## Aim of the exercise
Reproduce the listing below verbatim.

## Given records
····················
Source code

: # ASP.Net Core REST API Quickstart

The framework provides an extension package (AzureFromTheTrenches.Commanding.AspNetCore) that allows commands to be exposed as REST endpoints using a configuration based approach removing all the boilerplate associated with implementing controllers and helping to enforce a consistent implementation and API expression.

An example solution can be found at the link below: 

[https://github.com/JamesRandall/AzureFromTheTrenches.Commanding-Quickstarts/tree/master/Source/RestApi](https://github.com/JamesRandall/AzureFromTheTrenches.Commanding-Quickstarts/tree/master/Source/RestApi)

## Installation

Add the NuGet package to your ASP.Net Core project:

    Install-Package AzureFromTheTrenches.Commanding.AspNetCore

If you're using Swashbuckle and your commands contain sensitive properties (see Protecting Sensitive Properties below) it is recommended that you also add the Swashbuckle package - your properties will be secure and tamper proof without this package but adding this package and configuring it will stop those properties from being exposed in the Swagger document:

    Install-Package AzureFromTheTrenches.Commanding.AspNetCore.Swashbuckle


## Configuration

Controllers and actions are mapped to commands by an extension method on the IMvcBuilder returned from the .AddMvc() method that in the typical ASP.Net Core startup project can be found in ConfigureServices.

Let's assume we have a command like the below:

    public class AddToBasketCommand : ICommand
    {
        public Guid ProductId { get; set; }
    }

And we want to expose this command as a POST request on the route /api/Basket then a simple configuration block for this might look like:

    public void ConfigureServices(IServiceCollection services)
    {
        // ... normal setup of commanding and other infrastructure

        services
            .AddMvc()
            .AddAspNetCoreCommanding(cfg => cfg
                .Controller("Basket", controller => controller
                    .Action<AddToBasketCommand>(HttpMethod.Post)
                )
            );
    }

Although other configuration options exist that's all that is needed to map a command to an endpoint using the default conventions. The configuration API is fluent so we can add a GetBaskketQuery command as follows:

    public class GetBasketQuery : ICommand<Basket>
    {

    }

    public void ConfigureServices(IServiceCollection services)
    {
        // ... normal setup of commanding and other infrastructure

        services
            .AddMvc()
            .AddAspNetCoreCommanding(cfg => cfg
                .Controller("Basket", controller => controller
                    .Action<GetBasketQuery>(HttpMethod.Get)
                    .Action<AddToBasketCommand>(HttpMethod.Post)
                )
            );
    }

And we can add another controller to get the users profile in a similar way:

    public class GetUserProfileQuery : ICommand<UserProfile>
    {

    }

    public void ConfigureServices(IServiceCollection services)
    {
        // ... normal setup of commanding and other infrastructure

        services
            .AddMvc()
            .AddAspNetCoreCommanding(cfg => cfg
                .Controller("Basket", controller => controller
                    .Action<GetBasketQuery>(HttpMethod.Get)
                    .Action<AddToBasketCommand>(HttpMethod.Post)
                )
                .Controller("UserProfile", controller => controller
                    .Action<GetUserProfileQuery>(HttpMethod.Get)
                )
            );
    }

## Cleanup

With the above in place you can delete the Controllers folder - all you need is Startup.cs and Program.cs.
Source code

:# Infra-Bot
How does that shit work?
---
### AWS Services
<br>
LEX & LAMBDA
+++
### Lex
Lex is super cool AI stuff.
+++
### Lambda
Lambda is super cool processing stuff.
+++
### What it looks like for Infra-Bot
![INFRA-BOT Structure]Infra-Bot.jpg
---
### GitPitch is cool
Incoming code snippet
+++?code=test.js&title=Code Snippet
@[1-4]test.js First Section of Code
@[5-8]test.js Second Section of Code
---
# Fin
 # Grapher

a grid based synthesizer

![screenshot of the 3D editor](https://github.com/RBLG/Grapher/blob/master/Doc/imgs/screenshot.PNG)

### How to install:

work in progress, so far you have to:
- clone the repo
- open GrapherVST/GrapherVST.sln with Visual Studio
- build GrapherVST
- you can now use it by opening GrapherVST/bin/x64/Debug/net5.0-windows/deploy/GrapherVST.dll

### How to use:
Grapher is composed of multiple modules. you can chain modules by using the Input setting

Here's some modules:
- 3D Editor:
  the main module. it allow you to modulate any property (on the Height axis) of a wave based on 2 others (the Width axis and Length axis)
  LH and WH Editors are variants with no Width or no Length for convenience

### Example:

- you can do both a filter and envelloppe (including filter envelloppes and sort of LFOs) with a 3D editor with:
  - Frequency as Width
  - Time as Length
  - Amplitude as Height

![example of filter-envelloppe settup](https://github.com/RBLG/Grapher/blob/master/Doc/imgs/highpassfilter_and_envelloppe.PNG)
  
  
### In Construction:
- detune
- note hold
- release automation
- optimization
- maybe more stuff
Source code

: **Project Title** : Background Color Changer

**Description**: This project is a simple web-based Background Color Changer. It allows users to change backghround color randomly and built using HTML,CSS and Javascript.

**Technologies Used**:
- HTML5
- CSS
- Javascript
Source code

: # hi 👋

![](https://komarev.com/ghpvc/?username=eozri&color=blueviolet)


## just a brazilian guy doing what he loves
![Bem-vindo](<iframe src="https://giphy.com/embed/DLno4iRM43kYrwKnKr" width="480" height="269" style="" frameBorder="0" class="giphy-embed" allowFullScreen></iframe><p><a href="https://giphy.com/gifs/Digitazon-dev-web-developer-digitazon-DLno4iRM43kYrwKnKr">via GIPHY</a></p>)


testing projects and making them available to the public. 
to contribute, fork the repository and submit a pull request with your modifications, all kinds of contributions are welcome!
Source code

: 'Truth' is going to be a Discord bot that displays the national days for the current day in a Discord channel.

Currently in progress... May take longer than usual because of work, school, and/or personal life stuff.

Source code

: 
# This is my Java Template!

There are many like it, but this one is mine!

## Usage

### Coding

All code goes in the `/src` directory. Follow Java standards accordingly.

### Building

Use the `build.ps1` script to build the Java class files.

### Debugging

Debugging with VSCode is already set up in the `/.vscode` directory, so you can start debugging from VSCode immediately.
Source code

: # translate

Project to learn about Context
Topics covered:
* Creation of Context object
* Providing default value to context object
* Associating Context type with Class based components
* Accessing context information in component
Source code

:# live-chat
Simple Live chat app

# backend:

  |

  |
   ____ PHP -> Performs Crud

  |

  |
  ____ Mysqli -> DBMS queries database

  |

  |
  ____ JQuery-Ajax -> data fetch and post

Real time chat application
····················
## Finished exercise
Source code

: # ASP.Net Core REST API Quickstart

The framework provides an extension package (AzureFromTheTrenches.Commanding.AspNetCore) that allows commands to be exposed as REST endpoints using a configuration based approach removing all the boilerplate associated with implementing controllers and helping to enforce a consistent implementation and API expression.

An example solution can be found at the link below: 

[https://github.com/JamesRandall/AzureFromTheTrenches.Commanding-Quickstarts/tree/master/Source/RestApi](https://github.com/JamesRandall/AzureFromTheTrenches.Commanding-Quickstarts/tree/master/Source/RestApi)

## Installation

Add the NuGet package to your ASP.Net Core project:

    Install-Package AzureFromTheTrenches.Commanding.AspNetCore

If you're using Swashbuckle and your commands contain sensitive properties (see Protecting Sensitive Properties below) it is recommended that you also add the Swashbuckle package - your properties will be secure and tamper proof without this package but adding this package and configuring it will stop those properties from being exposed in the Swagger document:

    Install-Package AzureFromTheTrenches.Commanding.AspNetCore.Swashbuckle


## Configuration

Controllers and actions are mapped to commands by an extension method on the IMvcBuilder returned from the .AddMvc() method that in the typical ASP.Net Core startup project can be found in ConfigureServices.

Let's assume we have a command like the below:

    public class AddToBasketCommand : ICommand
    {
        public Guid ProductId { get; set; }
    }

And we want to expose this command as a POST request on the route /api/Basket then a simple configuration block for this might look like:

    public void ConfigureServices(IServiceCollection services)
    {
        // ... normal setup of commanding and other infrastructure

        services
            .AddMvc()
            .AddAspNetCoreCommanding(cfg => cfg
                .Controller("Basket", controller => controller
                    .Action<AddToBasketCommand>(HttpMethod.Post)
                )
            );
    }

Although other configuration options exist that's all that is needed to map a command to an endpoint using the default conventions. The configuration API is fluent so we can add a GetBaskketQuery command as follows:

    public class GetBasketQuery : ICommand<Basket>
    {

    }

    public void ConfigureServices(IServiceCollection services)
    {
        // ... normal setup of commanding and other infrastructure

        services
            .AddMvc()
            .AddAspNetCoreCommanding(cfg => cfg
                .Controller("Basket", controller => controller
                    .Action<GetBasketQuery>(HttpMethod.Get)
                    .Action<AddToBasketCommand>(HttpMethod.Post)
                )
            );
    }

And we can add another controller to get the users profile in a similar way:

    public class GetUserProfileQuery : ICommand<UserProfile>
    {

    }

    public void ConfigureServices(IServiceCollection services)
    {
        // ... normal setup of commanding and other infrastructure

        services
            .AddMvc()
            .AddAspNetCoreCommanding(cfg => cfg
                .Controller("Basket", controller => controller
                    .Action<GetBasketQuery>(HttpMethod.Get)
                    .Action<AddToBasketCommand>(HttpMethod.Post)
                )
                .Controller("UserProfile", controller => controller
                    .Action<GetUserProfileQuery>(HttpMethod.Get)
                )
            );
    }

## Cleanup

With the above in place you can delete the Controllers folder - all you need is Startup.cs and Program.cs.
Source code

:# Infra-Bot
How does that shit work?
---
### AWS Services
<br>
LEX & LAMBDA
+++
### Lex
Lex is super cool AI stuff.
+++
### Lambda
Lambda is super cool processing stuff.
+++
### What it looks like for Infra-Bot
![INFRA-BOT Structure]Infra-Bot.jpg
---
### GitPitch is cool
Incoming code snippet
+++?code=test.js&title=Code Snippet
@[1-4]test.js First Section of Code
@[5-8]test.js Second Section of Code
---
# Fin
 # Grapher

a grid based synthesizer

![screenshot of the 3D editor](https://github.com/RBLG/Grapher/blob/master/Doc/imgs/screenshot.PNG)

### How to install:

work in progress, so far you have to:
- clone the repo
- open GrapherVST/GrapherVST.sln with Visual Studio
- build GrapherVST
- you can now use it by opening GrapherVST/bin/x64/Debug/net5.0-windows/deploy/GrapherVST.dll

### How to use:
Grapher is composed of multiple modules. you can chain modules by using the Input setting

Here's some modules:
- 3D Editor:
  the main module. it allow you to modulate any property (on the Height axis) of a wave based on 2 others (the Width axis and Length axis)
  LH and WH Editors are variants with no Width or no Length for convenience

### Example:

- you can do both a filter and envelloppe (including filter envelloppes and sort of LFOs) with a 3D editor with:
  - Frequency as Width
  - Time as Length
  - Amplitude as Height

![example of filter-envelloppe settup](https://github.com/RBLG/Grapher/blob/master/Doc/imgs/highpassfilter_and_envelloppe.PNG)
  
  
### In Construction:
- detune
- note hold
- release automation
- optimization
- maybe more stuff
Source code

: **Project Title** : Background Color Changer

**Description**: This project is a simple web-based Background Color Changer. It allows users to change backghround color randomly and built using HTML,CSS and Javascript.

**Technologies Used**:
- HTML5
- CSS
- Javascript
Source code

: # hi 👋

![](https://komarev.com/ghpvc/?username=eozri&color=blueviolet)


## just a brazilian guy doing what he loves
![Bem-vindo](<iframe src="https://giphy.com/embed/DLno4iRM43kYrwKnKr" width="480" height="269" style="" frameBorder="0" class="giphy-embed" allowFullScreen></iframe><p><a href="https://giphy.com/gifs/Digitazon-dev-web-developer-digitazon-DLno4iRM43kYrwKnKr">via GIPHY</a></p>)


testing projects and making them available to the public. 
to contribute, fork the repository and submit a pull request with your modifications, all kinds of contributions are welcome!
Source code

: 'Truth' is going to be a Discord bot that displays the national days for the current day in a Discord channel.

Currently in progress... May take longer than usual because of work, school, and/or personal life stuff.

Source code

: 
# This is my Java Template!

There are many like it, but this one is mine!

## Usage

### Coding

All code goes in the `/src` directory. Follow Java standards accordingly.

### Building

Use the `build.ps1` script to build the Java class files.

### Debugging

Debugging with VSCode is already set up in the `/.vscode` directory, so you can start debugging from VSCode immediately.
Source code

: # translate

Project to learn about Context
Topics covered:
* Creation of Context object
* Providing default value to context object
* Associating Context type with Class based components
* Accessing context information in component
Source code

:# live-chat
Simple Live chat app

# backend:

  |

  |
   ____ PHP -> Performs Crud

  |

  |
  ____ Mysqli -> DBMS queries database

  |

  |
  ____ JQuery-Ajax -> data fetch and post

Real time chat application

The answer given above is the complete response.